The inventory-to-sales ratio is also called the inventory-to-sales ratio, which refers to the ratio of the average inventory quantity to the sales volume in a certain period of time. It is mainly used to evaluate the overall situation of the product’s immediate inventory. The calculation formula is:

Inventory-to-sales ratio = [(beginning inventory + ending inventory)/2]/sales quantity x 100%

As can be seen from the formula, the meaning of this formula is how many cycles the store’s current inventory can continue to maintain when the sales volume of the next cycle remains unchanged, even if there is no new purchase to replenish the existing inventory. If the store’s products are special and the sales price range exceeds US$50, then the inventory amount and sales can be compared to obtain more accurate information.

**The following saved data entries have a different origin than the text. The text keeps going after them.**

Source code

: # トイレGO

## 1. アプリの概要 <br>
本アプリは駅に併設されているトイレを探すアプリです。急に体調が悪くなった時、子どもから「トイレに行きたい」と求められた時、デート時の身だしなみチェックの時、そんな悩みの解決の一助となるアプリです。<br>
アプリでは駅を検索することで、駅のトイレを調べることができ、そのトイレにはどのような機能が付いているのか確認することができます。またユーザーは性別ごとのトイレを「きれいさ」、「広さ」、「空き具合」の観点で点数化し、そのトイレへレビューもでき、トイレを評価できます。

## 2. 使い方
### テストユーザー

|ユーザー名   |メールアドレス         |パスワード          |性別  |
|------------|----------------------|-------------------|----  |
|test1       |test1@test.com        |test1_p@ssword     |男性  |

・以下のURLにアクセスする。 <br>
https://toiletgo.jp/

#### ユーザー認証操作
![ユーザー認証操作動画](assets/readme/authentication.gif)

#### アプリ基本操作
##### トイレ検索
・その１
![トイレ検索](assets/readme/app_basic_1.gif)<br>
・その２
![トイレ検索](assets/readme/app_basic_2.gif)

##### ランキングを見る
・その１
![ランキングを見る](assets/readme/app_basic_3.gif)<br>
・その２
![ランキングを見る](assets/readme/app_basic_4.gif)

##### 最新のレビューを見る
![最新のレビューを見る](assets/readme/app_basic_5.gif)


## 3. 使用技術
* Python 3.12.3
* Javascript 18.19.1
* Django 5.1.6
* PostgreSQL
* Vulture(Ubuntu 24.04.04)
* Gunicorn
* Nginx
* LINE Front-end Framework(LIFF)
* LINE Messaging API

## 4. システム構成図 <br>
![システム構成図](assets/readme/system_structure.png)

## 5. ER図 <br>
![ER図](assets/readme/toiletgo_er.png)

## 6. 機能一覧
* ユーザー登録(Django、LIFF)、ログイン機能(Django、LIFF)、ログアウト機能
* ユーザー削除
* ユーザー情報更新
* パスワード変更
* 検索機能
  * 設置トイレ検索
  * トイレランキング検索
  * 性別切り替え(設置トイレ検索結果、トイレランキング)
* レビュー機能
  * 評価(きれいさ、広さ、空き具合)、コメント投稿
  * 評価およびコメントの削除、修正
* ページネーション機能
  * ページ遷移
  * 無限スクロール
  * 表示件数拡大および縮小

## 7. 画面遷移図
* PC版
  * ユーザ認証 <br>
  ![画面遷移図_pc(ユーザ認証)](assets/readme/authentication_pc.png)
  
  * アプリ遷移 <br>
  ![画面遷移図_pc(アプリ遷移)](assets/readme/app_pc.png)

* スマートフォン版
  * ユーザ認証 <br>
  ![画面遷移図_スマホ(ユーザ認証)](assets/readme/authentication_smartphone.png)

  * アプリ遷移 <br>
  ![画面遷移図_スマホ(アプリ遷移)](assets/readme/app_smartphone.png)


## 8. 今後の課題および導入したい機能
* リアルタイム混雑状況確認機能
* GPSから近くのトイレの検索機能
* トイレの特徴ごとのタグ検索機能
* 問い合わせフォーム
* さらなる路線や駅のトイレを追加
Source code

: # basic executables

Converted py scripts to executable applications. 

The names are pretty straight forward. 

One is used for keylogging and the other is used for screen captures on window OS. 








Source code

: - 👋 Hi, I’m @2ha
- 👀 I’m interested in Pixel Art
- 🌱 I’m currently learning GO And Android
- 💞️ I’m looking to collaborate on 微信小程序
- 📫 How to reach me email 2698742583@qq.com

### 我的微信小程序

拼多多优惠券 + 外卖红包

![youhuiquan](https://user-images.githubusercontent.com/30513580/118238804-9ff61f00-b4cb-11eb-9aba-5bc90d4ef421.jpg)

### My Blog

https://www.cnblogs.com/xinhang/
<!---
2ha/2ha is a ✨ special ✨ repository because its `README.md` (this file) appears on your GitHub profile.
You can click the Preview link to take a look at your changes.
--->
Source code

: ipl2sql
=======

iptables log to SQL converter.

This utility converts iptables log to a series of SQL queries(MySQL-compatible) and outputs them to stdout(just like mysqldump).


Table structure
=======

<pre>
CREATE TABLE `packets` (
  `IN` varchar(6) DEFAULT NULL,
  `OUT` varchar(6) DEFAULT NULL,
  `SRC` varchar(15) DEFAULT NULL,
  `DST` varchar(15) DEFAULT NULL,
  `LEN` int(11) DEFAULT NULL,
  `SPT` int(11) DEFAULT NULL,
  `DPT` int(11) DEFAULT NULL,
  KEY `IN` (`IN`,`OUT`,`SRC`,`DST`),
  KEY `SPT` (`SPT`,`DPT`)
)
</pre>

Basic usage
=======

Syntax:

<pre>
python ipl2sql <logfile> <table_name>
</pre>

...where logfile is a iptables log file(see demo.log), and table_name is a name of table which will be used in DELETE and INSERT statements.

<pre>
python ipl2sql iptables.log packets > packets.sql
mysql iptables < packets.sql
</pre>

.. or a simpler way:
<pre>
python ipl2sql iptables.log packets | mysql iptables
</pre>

The inventory-to-sales ratio can be used as an inventory warning indicator, which can help sellers control product inventory in a timely manner during daily sales and purchases. Taking the clothing category as an example, its inventory-to-sales ratio is generally calculated in months, with a reference value of 3.0~4.0. When the inventory-to-sales ratio is higher than the reference standard, it means that the inventory quantity is too low or the inventory structure is not reasonable, and out-of-stock situations are likely to occur: when the inventory-to-sales ratio is lower than the reference standard, it means that the inventory quantity is too high, the product is facing the risk of unsalable, or there are inadequate operations in the recent period. Therefore, the inventory-to-sales ratio can also be used to assess the actual sales of a single product.

Compared with the sell-out rate indicator, the inventory-to-sales ratio takes into account the actual sales situation more flexibly. In view of the characteristics of the Amazon platform, when counting the inventory at the beginning and end of the period, it is also necessary to calculate the total inventory and the FBA inventory quantity respectively, so as to obtain the product inventory-to-sales ratio and FBA inventory-to-sales ratio. Two values, and use this to manage inventory more accurately, ultimately avoiding excessive inventory during the recession period.

Note: With the help of the product life cycle theory, operators can better understand the sales of Amazon links, so as to take more targeted and refined operational measures at different nodes. However, this model only considers two factors, sales volume and time. In actual operation, if there is no rich experience in the category, it is difficult to divide the starting and ending points of the four stages, which is also its limitation.

For operations, the product life cycle theory provides a set of solutions to the problem, but it is not a panacea. Different products and categories often require more flexible operations. This requires operations to break the mindset and conduct refined operations based on the actual situation of the link.